While there is little polling data on which of the four alternative systems might find favour with the public, Supplementary Member is attracting support from a number of high-profile critics of MMP, including former prime minister Jim Bolger.
Radio New Zealand political reporter Julian Robins takes a look at Supplementary Member.
Of the five systems being considered in the referendum on 26 November, only two are considered fully proportional - MMP and Single Transferable Vote.
Another two, First Past the Post (FPP) and Preferential Voting, are what's known as majoritarian - that is, a single party tends to win a clear majority and govern alone.
Supplementary member lies somewhere in-between.
Michael Bassett, a former Cabinet Minister in the fourth Labour Government, is throwing his weight behind the system.
"There is an argument for a supplementary list. There are a lot of people out there in the community who don't want to go through the hurly-burly of electorate politics, particularly during an election year. They have something to contribute; would willingly contribute it and if you're going to have that supplementary list elected, then the easiest way to do it is with the second vote."
So, just as they do currently under MMP, voters under Supplementary Member would have two votes.
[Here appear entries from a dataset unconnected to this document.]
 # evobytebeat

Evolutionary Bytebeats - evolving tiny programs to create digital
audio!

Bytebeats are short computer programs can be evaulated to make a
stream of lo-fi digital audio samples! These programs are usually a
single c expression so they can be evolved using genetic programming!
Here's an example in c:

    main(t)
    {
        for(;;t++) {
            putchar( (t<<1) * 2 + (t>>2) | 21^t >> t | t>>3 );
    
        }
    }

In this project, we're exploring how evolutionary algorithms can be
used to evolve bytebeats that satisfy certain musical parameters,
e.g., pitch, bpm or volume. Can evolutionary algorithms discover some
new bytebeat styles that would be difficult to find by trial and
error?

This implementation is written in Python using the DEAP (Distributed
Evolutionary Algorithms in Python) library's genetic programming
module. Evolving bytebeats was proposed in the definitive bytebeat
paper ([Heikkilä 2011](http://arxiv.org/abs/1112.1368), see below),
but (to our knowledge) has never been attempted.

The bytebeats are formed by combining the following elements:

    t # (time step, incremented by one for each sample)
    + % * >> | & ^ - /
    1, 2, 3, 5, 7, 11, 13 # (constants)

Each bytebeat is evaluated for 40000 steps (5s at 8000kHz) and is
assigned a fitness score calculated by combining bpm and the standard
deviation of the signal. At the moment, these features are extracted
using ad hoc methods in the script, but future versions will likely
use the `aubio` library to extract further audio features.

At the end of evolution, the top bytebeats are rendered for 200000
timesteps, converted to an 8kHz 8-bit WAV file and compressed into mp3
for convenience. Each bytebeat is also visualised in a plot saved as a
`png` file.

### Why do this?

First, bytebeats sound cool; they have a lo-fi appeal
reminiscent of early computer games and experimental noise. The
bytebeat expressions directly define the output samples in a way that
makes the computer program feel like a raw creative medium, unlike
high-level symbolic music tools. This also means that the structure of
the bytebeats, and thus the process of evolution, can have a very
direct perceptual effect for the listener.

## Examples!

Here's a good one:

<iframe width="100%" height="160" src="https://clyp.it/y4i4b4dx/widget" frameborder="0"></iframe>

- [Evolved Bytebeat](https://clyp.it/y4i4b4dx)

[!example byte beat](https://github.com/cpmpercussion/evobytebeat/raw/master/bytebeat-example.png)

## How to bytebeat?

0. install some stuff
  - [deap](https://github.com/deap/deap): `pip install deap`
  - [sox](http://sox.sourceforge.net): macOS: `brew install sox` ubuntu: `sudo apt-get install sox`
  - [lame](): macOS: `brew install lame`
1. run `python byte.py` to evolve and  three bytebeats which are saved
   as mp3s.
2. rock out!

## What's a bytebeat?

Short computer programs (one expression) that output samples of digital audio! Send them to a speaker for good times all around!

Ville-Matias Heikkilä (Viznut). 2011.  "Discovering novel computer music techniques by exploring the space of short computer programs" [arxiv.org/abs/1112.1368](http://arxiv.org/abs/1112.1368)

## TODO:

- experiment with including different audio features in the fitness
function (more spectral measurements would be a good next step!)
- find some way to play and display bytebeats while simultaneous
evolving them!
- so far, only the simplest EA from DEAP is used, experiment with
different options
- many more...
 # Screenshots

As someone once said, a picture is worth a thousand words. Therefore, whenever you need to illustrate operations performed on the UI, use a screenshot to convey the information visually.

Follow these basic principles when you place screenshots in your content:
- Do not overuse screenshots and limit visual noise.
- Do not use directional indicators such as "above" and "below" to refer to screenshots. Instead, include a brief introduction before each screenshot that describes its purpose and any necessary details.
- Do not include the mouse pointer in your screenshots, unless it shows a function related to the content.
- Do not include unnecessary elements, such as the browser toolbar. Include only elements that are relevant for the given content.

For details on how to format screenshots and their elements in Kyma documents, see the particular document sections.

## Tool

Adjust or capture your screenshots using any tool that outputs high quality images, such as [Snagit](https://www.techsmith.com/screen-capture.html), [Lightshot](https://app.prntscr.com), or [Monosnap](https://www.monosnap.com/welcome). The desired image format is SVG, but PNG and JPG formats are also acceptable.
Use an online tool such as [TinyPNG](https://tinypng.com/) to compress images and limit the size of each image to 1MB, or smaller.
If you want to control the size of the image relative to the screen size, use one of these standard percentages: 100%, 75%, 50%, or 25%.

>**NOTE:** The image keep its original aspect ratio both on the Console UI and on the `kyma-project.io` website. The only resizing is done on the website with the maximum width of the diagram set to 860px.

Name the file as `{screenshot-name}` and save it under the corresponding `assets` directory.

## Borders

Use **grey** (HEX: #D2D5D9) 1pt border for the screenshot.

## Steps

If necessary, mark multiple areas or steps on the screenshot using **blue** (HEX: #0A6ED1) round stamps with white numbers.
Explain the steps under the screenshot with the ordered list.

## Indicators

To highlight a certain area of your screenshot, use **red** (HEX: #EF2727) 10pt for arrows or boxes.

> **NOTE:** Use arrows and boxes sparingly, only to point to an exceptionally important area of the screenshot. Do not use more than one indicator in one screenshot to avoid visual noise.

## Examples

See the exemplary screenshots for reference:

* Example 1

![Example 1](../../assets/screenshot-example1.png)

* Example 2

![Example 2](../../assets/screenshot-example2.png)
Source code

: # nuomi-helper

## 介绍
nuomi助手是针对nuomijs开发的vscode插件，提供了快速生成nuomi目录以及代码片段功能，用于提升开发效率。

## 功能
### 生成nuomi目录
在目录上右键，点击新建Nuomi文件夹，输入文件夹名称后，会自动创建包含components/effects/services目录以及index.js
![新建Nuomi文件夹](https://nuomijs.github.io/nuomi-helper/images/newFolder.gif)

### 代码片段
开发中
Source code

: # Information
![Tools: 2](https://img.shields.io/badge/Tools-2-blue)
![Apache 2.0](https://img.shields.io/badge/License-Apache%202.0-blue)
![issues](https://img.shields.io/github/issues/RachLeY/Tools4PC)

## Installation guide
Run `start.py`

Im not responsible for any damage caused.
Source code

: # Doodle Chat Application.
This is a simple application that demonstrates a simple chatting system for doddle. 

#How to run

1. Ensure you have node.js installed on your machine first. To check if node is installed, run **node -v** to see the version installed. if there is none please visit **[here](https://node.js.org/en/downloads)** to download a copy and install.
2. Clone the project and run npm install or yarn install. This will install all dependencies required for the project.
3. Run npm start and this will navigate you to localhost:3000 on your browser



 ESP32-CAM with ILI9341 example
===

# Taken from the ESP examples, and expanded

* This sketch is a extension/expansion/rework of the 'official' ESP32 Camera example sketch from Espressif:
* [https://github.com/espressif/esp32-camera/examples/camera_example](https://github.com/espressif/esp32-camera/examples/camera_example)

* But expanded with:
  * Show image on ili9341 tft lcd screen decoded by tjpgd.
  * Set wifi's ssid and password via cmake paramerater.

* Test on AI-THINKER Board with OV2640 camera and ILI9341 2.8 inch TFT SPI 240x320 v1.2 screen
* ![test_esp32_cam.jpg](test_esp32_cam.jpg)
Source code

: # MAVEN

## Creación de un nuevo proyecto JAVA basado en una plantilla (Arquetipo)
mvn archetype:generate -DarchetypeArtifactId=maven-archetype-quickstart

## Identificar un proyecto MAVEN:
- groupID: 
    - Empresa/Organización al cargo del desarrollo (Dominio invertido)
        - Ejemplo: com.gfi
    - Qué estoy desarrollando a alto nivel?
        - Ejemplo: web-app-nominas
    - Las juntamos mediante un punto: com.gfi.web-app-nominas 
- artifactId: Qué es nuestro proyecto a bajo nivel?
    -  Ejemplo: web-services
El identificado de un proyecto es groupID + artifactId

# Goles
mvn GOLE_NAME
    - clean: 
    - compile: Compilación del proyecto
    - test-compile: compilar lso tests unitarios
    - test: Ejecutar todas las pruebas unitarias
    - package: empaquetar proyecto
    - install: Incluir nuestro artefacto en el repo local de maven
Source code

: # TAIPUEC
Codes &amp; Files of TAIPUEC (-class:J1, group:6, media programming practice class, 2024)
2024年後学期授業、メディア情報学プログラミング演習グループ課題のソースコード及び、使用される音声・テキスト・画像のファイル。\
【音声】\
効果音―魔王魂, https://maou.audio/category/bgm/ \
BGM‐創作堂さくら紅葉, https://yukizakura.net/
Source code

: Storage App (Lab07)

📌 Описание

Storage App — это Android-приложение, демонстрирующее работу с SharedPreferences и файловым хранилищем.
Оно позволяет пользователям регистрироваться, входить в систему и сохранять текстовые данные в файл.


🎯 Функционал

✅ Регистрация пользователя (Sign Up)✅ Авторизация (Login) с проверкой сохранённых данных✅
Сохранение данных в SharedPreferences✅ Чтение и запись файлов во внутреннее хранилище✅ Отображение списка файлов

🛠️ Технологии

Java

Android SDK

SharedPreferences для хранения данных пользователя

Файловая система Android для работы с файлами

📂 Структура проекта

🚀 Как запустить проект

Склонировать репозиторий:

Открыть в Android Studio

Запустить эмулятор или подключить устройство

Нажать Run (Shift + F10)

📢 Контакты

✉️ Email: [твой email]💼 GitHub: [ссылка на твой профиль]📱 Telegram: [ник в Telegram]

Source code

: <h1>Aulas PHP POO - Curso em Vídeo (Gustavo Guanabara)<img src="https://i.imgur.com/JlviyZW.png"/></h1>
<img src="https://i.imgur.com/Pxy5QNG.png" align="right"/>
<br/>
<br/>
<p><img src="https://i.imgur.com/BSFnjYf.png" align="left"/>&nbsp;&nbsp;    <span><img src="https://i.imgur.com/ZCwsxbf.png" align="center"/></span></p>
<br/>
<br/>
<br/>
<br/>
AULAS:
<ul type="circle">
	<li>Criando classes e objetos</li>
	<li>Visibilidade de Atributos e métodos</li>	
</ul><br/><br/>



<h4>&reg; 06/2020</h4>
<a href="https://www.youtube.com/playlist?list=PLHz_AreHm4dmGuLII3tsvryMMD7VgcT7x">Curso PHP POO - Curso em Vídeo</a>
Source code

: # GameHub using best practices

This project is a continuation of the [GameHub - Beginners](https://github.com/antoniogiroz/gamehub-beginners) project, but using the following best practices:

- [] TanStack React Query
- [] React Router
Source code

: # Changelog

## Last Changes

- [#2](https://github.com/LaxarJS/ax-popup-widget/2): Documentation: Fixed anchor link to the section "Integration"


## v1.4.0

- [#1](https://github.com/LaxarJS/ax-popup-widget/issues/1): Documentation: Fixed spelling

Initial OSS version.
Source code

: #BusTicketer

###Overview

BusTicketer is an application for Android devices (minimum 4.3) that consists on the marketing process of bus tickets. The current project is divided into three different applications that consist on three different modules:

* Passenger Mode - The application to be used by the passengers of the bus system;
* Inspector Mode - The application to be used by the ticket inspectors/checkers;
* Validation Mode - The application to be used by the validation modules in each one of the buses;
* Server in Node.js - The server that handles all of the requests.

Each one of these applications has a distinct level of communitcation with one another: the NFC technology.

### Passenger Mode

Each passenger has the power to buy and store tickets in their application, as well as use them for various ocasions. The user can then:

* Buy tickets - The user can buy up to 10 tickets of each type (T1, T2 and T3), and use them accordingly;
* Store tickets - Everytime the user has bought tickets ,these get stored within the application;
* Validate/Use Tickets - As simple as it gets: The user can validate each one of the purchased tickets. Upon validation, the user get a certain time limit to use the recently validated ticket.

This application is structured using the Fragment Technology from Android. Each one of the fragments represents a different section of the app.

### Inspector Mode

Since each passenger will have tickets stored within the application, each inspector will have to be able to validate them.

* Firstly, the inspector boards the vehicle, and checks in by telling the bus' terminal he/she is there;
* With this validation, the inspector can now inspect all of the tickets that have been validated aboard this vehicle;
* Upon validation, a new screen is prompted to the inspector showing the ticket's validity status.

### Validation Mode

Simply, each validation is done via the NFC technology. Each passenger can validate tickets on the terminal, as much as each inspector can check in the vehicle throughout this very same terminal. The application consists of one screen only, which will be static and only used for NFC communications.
There would be 90 electorates, with the candidate who gets the most votes winning. And, unlike MMP where the party vote decides the overall make-up of Parliament, the party vote would only apply to the remaining 30 list MPs.
Jordan Williams, spokesperson for anti-MMP lobby group Vote For Change, says Supplementary Member would make for more decisive elections.
"It's whether you think that democracy is about representation, or do you think that it's about accountability. Because unfortunately, there is a bit of a trade-off there. That's why I like SM, in that you get your accountability to electorates - but also you have a proportion of the House that is list MPs, and so you get that representation for minority groups."
Supplementary Member would strengthen the position of the major parties and almost certainly reduce the size of the minor parties.
A 10% party vote would translate into three list MPs, over and above any electorate seats a party wins.
Under MMP, that same party vote would translate into about 12 seats in the House - regardless of how many electorates a party wins.
Political scientist Therese Arseneau says Supplementary Member would usually result in single-party government.
"People sometimes call Supplementary Member semi-proportional. I see Supplementary Member - at least the one that's proposed here - it's basically three quarters a First Past the Post system with one quarter a party list top-up system that is based on proportionality."
Supplementary Member is currently used in more than a dozen countries around the world, including Japan, South Korea and Thailand.